*Task to complete:* Each line of the entries that mentions the string "Experts" needs to be reported.

*Stored data:*
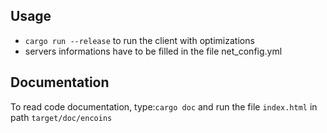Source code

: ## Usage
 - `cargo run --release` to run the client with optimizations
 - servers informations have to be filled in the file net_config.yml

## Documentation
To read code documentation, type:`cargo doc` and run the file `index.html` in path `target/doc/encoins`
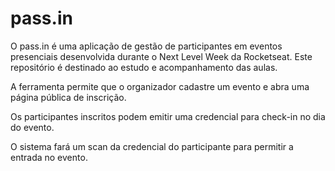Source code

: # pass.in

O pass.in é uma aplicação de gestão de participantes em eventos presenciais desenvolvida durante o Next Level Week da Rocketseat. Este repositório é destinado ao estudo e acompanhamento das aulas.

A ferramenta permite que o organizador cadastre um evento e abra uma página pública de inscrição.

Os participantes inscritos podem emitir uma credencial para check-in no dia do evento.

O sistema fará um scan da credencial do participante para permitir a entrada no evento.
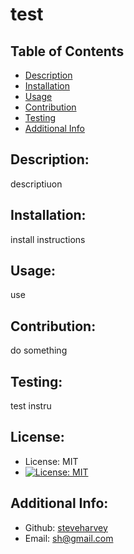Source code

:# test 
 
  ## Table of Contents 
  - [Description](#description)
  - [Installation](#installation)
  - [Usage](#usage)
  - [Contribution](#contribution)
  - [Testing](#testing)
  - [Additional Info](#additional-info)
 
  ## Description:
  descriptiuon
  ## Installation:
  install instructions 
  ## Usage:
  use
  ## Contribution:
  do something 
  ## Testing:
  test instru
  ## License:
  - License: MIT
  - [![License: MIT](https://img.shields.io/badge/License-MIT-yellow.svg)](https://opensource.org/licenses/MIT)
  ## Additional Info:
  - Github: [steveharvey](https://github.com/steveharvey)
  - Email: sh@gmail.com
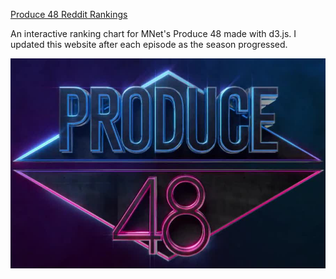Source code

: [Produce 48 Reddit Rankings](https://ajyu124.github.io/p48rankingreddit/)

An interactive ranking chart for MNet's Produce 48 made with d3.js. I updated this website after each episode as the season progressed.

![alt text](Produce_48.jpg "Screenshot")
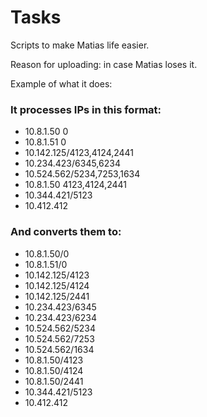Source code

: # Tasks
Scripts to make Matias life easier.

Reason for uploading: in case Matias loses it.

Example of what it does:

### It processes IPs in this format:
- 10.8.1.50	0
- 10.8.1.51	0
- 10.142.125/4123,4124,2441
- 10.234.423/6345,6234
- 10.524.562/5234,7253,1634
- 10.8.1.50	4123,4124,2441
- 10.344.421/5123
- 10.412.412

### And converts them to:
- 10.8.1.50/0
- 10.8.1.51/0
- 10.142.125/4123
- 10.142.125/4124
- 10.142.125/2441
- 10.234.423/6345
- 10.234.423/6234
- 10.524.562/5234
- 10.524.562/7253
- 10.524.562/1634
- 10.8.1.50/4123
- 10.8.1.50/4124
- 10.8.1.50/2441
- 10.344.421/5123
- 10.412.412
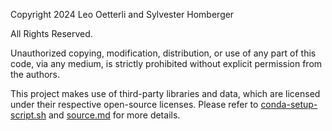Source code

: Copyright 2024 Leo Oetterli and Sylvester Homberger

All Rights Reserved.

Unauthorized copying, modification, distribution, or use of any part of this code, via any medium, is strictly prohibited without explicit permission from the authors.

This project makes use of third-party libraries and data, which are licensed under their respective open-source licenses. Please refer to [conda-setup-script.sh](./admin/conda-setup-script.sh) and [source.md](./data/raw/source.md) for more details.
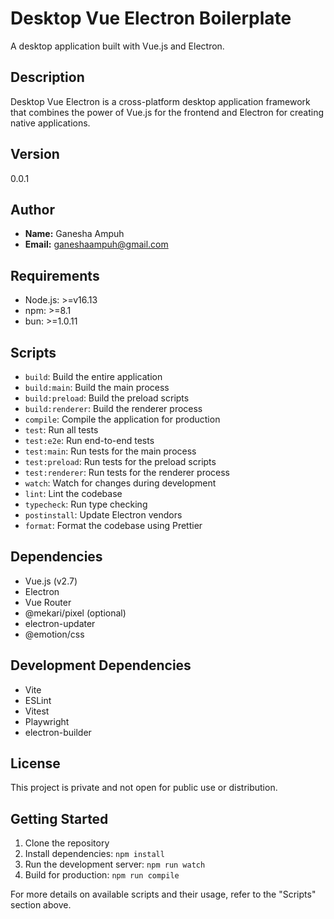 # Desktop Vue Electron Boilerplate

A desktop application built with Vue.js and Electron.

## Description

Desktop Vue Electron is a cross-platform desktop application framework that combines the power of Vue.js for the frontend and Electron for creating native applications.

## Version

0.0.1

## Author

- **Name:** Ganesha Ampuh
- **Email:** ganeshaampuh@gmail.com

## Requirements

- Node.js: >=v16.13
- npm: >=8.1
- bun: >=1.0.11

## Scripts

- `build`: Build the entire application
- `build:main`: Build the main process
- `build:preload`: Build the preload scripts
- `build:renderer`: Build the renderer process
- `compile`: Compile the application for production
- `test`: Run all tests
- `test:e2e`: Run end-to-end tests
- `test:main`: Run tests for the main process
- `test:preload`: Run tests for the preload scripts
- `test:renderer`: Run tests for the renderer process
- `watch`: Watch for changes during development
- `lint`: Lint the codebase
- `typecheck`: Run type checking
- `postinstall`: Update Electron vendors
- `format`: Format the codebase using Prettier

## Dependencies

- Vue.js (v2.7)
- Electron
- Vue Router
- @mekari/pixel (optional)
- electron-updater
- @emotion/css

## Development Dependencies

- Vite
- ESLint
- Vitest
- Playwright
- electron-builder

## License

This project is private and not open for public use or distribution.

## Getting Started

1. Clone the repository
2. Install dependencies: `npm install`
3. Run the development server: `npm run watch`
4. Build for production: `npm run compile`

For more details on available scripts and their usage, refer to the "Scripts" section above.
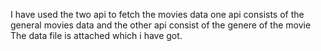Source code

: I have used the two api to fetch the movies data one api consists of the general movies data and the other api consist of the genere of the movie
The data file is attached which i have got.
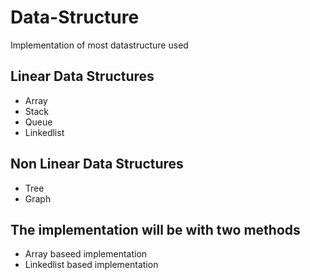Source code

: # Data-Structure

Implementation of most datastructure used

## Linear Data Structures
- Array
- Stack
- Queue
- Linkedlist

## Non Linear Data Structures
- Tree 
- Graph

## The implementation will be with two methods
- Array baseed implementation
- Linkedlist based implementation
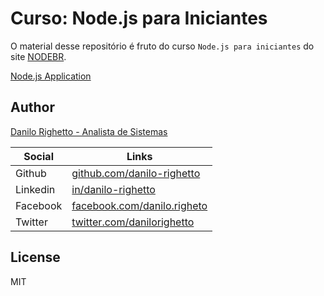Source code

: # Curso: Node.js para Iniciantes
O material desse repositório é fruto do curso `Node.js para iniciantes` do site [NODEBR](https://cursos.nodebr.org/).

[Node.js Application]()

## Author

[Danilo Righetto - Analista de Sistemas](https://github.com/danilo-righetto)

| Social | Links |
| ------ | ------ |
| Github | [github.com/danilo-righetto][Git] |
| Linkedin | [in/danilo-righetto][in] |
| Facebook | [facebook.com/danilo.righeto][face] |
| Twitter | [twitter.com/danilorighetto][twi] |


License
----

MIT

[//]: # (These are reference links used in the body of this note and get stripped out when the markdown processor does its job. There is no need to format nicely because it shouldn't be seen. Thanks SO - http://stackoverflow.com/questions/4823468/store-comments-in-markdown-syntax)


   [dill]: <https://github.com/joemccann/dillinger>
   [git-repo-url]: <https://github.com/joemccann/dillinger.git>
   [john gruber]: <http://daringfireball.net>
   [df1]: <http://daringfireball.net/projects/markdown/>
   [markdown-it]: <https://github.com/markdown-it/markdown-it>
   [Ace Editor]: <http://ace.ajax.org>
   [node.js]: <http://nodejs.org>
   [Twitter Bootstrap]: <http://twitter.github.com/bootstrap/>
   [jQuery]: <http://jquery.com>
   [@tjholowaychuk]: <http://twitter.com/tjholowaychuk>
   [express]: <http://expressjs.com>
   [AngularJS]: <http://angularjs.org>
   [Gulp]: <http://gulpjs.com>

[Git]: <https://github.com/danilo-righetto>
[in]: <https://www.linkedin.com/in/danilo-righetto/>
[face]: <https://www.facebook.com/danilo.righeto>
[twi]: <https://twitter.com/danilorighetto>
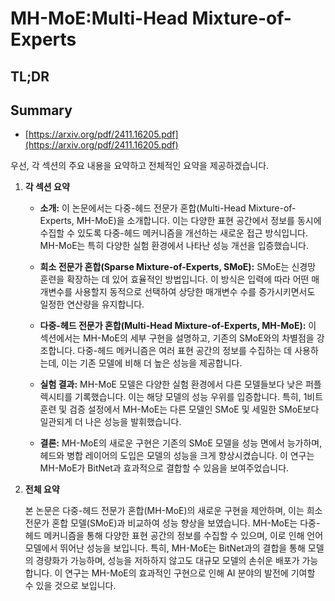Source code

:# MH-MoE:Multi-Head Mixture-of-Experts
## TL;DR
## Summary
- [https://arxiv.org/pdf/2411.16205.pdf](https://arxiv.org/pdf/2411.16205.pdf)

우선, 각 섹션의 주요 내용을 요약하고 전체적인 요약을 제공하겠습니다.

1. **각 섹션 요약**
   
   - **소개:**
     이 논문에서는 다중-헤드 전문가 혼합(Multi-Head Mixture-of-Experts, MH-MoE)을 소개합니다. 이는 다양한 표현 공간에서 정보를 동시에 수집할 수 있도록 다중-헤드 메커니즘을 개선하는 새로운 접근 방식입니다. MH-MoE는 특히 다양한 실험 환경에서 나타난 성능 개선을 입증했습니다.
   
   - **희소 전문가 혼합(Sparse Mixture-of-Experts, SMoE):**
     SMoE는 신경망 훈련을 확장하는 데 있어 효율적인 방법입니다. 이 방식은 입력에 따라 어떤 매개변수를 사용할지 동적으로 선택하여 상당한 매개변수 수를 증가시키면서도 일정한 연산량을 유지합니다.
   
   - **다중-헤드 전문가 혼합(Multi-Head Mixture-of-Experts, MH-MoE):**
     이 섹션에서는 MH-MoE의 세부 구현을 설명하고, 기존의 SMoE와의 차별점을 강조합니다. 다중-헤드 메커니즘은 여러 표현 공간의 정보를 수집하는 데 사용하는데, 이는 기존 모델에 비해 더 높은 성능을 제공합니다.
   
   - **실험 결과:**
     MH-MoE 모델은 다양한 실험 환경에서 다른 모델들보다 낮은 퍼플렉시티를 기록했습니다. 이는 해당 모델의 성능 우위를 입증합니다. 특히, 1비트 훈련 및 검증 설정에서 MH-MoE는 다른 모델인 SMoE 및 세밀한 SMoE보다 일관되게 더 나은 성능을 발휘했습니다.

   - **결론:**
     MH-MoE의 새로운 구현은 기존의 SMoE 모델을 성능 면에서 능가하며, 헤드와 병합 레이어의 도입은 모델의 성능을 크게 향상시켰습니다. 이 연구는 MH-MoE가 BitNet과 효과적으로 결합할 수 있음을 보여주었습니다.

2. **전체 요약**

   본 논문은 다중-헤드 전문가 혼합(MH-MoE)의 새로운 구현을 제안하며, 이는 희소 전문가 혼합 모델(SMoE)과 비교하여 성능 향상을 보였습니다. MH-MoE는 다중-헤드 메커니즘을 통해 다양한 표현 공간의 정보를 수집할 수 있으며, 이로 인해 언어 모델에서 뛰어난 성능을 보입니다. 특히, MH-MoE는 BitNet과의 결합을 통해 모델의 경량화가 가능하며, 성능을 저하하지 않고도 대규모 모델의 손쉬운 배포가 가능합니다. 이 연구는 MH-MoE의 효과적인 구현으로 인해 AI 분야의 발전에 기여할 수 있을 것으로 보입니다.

*Response area:*
:# MH-MoE:Multi-Head Mixture-of-Experts
     이 논문에서는 다중-헤드 전문가 혼합(Multi-Head Mixture-of-Experts, MH-MoE)을 소개합니다. 이는 다양한 표현 공간에서 정보를 동시에 수집할 수 있도록 다중-헤드 메커니즘을 개선하는 새로운 접근 방식입니다. MH-MoE는 특히 다양한 실험 환경에서 나타난 성능 개선을 입증했습니다.
   - **희소 전문가 혼합(Sparse Mixture-of-Experts, SMoE):**
   - **다중-헤드 전문가 혼합(Multi-Head Mixture-of-Experts, MH-MoE):**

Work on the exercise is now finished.